How do I calculate my LLM API costs manually?
The underlying formula is simple arithmetic. For a given model:
monthly_calls = calls_per_day * working_days
input_tokens_per_month = monthly_calls * avg_input_tokens
output_tokens_per_month = monthly_calls * avg_output_tokens
input_cost = (input_tokens_per_month / 1_000_000) * price_per_mtok_input
output_cost = (output_tokens_per_month / 1_000_000) * price_per_mtok_output
total_cost = input_cost + output_cost
cost_per_call = total_cost / monthly_callsLLMCostCalc runs this same calculation for every selected model simultaneously, with an additional adjustment when context caching is enabled: 80% of input tokens are billed at the model's cached-read rate instead of the standard input rate.

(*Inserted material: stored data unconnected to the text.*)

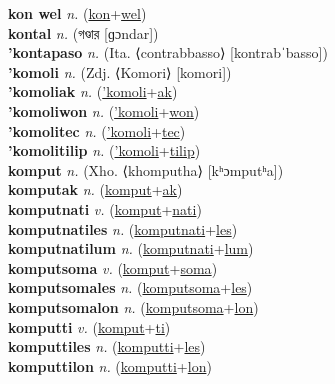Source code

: \textbf{kon wel} \textit{n.} (\hyperref[kon]{kon}+\hyperref[wel]{wel})
 \label{kon wel} \\
\textbf{kontal} \textit{n.} ({\bengali{}গণ্ডার} [ɡɔndar])
 \label{kontal} \\
\textbf{'kontapaso} \textit{n.} (Ita. ⟨contrabbasso⟩ [kontrabˈbasso])
 \label{'kontapaso} \\
\textbf{'komoli} \textit{n.} (Zdj. ⟨Komori⟩ [komori])
 \label{'komoli} \\
\textbf{'komoliak} \textit{n.} (\hyperref['komoli]{'komoli}+\hyperref[ak]{ak})
 \label{'komoliak} \\
\textbf{'komoliwon} \textit{n.} (\hyperref['komoli]{'komoli}+\hyperref[won]{won})
 \label{'komoliwon} \\
\textbf{'komolitec} \textit{n.} (\hyperref['komoli]{'komoli}+\hyperref[tec]{tec})
 \label{'komolitec} \\
\textbf{'komolitilip} \textit{n.} (\hyperref['komoli]{'komoli}+\hyperref[tilip]{tilip})
 \label{'komolitilip} \\
\textbf{komput} \textit{n.} (Xho. ⟨khomputha⟩ [kʰɔmputʰa])
 \label{komput} \\
\textbf{komputak} \textit{n.} (\hyperref[komput]{komput}+\hyperref[ak]{ak})
 \label{komputak} \\
\textbf{komputnati} \textit{v.} (\hyperref[komput]{komput}+\hyperref[nati]{nati})
 \label{komputnati} \\
\textbf{komputnatiles} \textit{n.} (\hyperref[komputnati]{komputnati}+\hyperref[les]{les})
 \label{komputnatiles} \\
\textbf{komputnatilum} \textit{n.} (\hyperref[komputnati]{komputnati}+\hyperref[lum]{lum})
 \label{komputnatilum} \\
\textbf{komputsoma} \textit{v.} (\hyperref[komput]{komput}+\hyperref[soma]{soma})
 \label{komputsoma} \\
\textbf{komputsomales} \textit{n.} (\hyperref[komputsoma]{komputsoma}+\hyperref[les]{les})
 \label{komputsomales} \\
\textbf{komputsomalon} \textit{n.} (\hyperref[komputsoma]{komputsoma}+\hyperref[lon]{lon})
 \label{komputsomalon} \\
\textbf{komputti} \textit{v.} (\hyperref[komput]{komput}+\hyperref[ti]{ti})
 \label{komputti} \\
\textbf{komputtiles} \textit{n.} (\hyperref[komputti]{komputti}+\hyperref[les]{les})
 \label{komputtiles} \\
\textbf{komputtilon} \textit{n.} (\hyperref[komputti]{komputti}+\hyperref[lon]{lon})
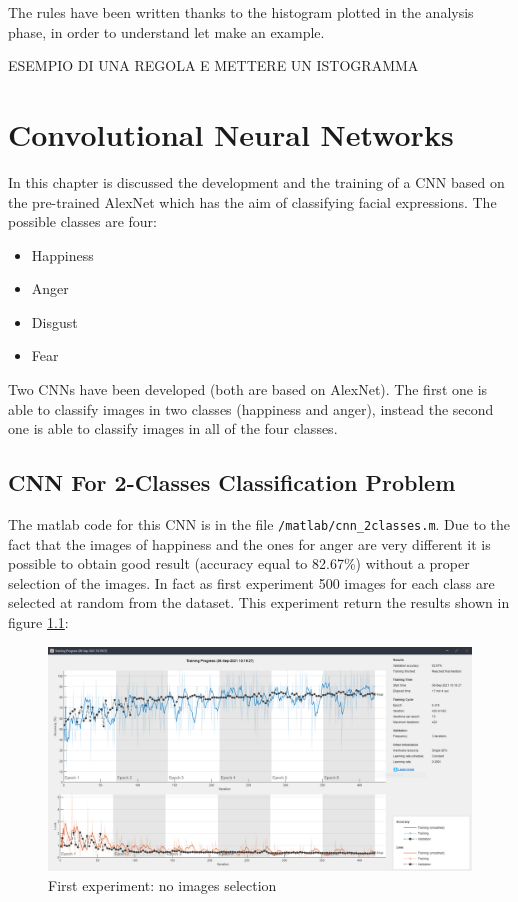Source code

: \documentclass[a4paper]{report}
\begin{document}
	
	\noindent The rules have been written thanks to the histogram plotted in the analysis phase, in order to understand let make an example.
	
	\noindent ESEMPIO DI UNA REGOLA E METTERE UN ISTOGRAMMA
	
	
	
\chapter{Convolutional Neural Networks}
\label{chap: CNN}
	\noindent In this chapter is discussed the development and the training of a CNN based on the pre-trained AlexNet which has the aim of classifying facial expressions. The possible classes are four:
	\begin{itemize}
		\item Happiness
		\item Anger
		\item Disgust
		\item Fear
	\end{itemize} 
	\noindent Two CNNs have been developed (both are based on AlexNet). The first one is able to classify images in two classes (happiness and anger), instead the second one is able to classify images in all of the four classes.
	
	\section{CNN For 2-Classes Classification Problem}
	\noindent The matlab code for this CNN is in the file \texttt{/matlab/cnn\_2classes.m}. Due to the fact that the images of happiness and the ones for anger are very different it is possible to obtain good result (accuracy equal to 82.67\%) without a proper selection of the images.
	\noindent In fact as first experiment 500 images for each class are selected at random from the dataset. This experiment return the results shown in figure \ref{img: trainingCnnTwoClasses}:
	
	\begin{figure}[htbp]
		\centering
		\includegraphics[scale=0.31]{img/trainingCnnTwoClasses.png}
		\caption{First experiment: no images selection}
		\label{img: trainingCnnTwoClasses}
	\end{figure}
\end{document}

Does Anthropic or Google offer context caching to reduce costs?
Yes. Anthropic's prompt caching and Google's context caching both let you cache large, frequently reused portions of your prompt (system instructions, tool schemas, RAG documents) so that subsequent calls are billed at a fraction of the standard input token price for the cached portion.
The 'Context caching savings' toggle in LLMCostCalc models this by billing 80% of input tokens at the cached-read rate (roughly 10% of the standard input price for Anthropic, 25% for Google) and the remaining 20% at the standard rate. This is a simplification: actual savings depend on your cache hit rate and how your provider charges for cache writes.
Does this calculator send my usage data anywhere?
No. All pricing data is a hardcoded JSON object and all calculations run in JavaScript in your browser. Nothing is sent to any server, there's no API call, and no account is required.
What is the cheapest LLM API for high volume?
At very high call volumes, the fast/lightweight tier models dominate: Gemini 2.5 Flash ($0.075 / $0.30 per MTok), GPT-5 mini ($0.15 / $0.60 per MTok), and Claude Haiku 4.5 ($0.80 / $4 per MTok) are typically the cheapest options, often 10-50x cheaper than flagship models for the same volume.
These models are well suited for classification, extraction, summarization, and other tasks that don't require frontier reasoning. A common pattern is to route routine, high-volume requests to a fast model and reserve flagship models (Opus, GPT-5 Pro) for tasks that genuinely need them. Select only the fast-tier models in the calculator to compare them directly at your volume.